Wednesday, 15 February 2012
Book Review: The Girl With The Dragon Tattoo
First of all, I watched the 2011 film first. *Audible hisses and bleats coming from the literature snobs out there who believe I should've read the film first.* Well, I never expected to be going to see the film. I went to see it with some friends this past Boxing Day, and found it hard to get through. A) because of all the names of family members, place names and other intricate details that my sieve-brain was desperately trying to remember B) because of the somewhat gruesome depictions of sexual assault, making me squirm somewhat uncomfortably in my seat, and C) because of the lack of effort put into pulling off a Swedish accent from Daniel Craig.
But I found the film entertaining, and the story intriguing- I therefore bought it a day later on my Kindle (sorry Hulse, no hard copy here I'm afraid), and proceeded to read the novel everyone's been talking about.
Let me start by saying that I really enjoyed the book, and I now want to read the other books in Stieg Larsson's Millennium Trilogy. However, for the first few chapters of The Girl With The Dragon Tattoo, it felt as though I didn't quite belong- as if I had walked into a French jazz café wearing a wife-beater and pounding out Tupac from a ghetto blaster. I waded into this book and found myself immersed in pretentious left-wing European journalism and financial espionage. I know nothing of this kind of thing, so I felt kind of alienated.
It also seemed to take a long time to pick up the pace and get me excited for what would come next. I can't even remember how long it takes Henrik Vanger to reveal protagonist Mikael Blomkvist's mission to him, and there seemed to be so much fluff in all the detail that it was a bit overwhelming.
However, cultural alienation and copious amounts of fluff aside, the book was so well written that I had to keep reading. I was interested in the characters, interested in the premise- and, knowing that the book was quite a bit different to the film, I was interested to see where it would end up. Moreover, while Blomkvist begins to go about his investigation in a meticulous fashion, the titular tattooed femme fatale herself, Lisbeth Salander, had me particularly hooked. You understand quite quickly that she's got more skeletons in her closet than you can shake a stick at, and that it's going to be gripping stuff when they all come tumbling out. Salander's troubled mind becomes very real for the disgusting swine who sexually abuses her, in a gritty act of revenge that will make any man cringe.

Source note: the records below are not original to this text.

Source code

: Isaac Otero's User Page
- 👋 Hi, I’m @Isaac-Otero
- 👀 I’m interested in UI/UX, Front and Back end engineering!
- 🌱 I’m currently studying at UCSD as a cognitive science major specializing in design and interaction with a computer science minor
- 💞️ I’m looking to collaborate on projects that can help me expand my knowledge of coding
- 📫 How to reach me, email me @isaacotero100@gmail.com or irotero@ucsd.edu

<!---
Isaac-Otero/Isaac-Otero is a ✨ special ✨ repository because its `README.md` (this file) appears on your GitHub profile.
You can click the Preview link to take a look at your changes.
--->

Blomkvist and Salander's relationship is brought together better on paper than can ever be accomplished on screen, and it continues to develop as the plot swells into a fittingly nail-biting climax. All the while, Stieg Larsson's attention to detail has brought the story to life in my mind and compelled me to read on right to the end- such a shame, then, that I'd seen it as a film beforehand.
If you enjoy reading novels- crime novels in particular- then I recommend you give this a try. And, take my advice- don't read the film first, because you may just enjoy the book more than I did.